Complete End-to-End Flow:

1. Cost Management Operator → Keycloak
   Request: client_credentials grant
   Response: JWT token with org_id and account_number claims

2. Operator → Gateway (port 9080)
   Request: Authorization: Bearer <JWT>
   Gateway: Validates JWT signature, extracts payload

3. Gateway → Backend Service
   Headers: X-Rh-Identity: <base64-XRHID>
   Service: Decodes XRHID, extracts org_id
            Processes request with tenant isolation

4. For Ingress uploads:
   Ingress → Kafka: Message with org_id metadata
   Kafka → Processors: Message consumed
   Processors → APIs: Internal calls with X-Rh-Identity

5. For API requests:
   Gateway → Koku/ROS/Sources: Pre-authenticated request
   Service → Database: Query with org_id filter

Summary:

  • Gateway validates all JWT tokens from external traffic
  • Gateway injects X-Rh-Identity header for all backend services
  • Backend services use X-Rh-Identity for multi-tenant database queries
  • No per-service Envoy sidecars - centralized authentication at gateway

Part 1: Red Hat Build of Keycloak Installation

Prerequisites

  • OpenShift cluster with admin access (version 4.14 or later)
  • Cluster admin permissions
  • oc CLI installed and logged in

Installation Options

Option A: Red Hat Build of Keycloak Operator (Recommended)

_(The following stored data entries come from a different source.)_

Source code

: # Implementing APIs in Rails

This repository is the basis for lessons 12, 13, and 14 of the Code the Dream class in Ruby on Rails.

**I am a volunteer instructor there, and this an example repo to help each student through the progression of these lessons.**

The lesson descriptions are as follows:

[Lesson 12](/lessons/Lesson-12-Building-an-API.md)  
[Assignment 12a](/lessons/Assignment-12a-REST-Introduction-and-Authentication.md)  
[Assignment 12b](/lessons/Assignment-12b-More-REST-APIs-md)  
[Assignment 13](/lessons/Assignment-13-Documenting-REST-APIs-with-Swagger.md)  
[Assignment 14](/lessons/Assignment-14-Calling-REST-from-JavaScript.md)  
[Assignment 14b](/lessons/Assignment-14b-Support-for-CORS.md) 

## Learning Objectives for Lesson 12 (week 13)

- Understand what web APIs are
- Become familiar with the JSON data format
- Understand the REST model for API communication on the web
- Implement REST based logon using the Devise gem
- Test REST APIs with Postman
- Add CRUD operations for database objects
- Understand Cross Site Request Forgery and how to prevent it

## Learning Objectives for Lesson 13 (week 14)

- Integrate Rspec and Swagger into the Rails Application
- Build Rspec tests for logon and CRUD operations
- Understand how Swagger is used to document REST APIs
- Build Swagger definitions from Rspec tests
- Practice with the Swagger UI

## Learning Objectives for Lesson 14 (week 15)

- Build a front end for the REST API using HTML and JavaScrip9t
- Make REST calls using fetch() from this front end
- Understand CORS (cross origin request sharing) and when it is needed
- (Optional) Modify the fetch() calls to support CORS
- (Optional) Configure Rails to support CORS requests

Follow the official Red Hat documentation to install RHBK on OpenShift:

📖 Official Documentation:

Quick Installation Steps:

  1. Install the Red Hat Build of Keycloak Operator from OperatorHub
  2. Create a namespace for RHBK (e.g., keycloak)
  3. Deploy a Keycloak instance
  4. Create a Keycloak realm

Option B: Automated Script (Quick Start)

For testing or development environments, use the provided automation script:

cd scripts/
./deploy-rhbk.sh

This script automates the operator installation and basic configuration.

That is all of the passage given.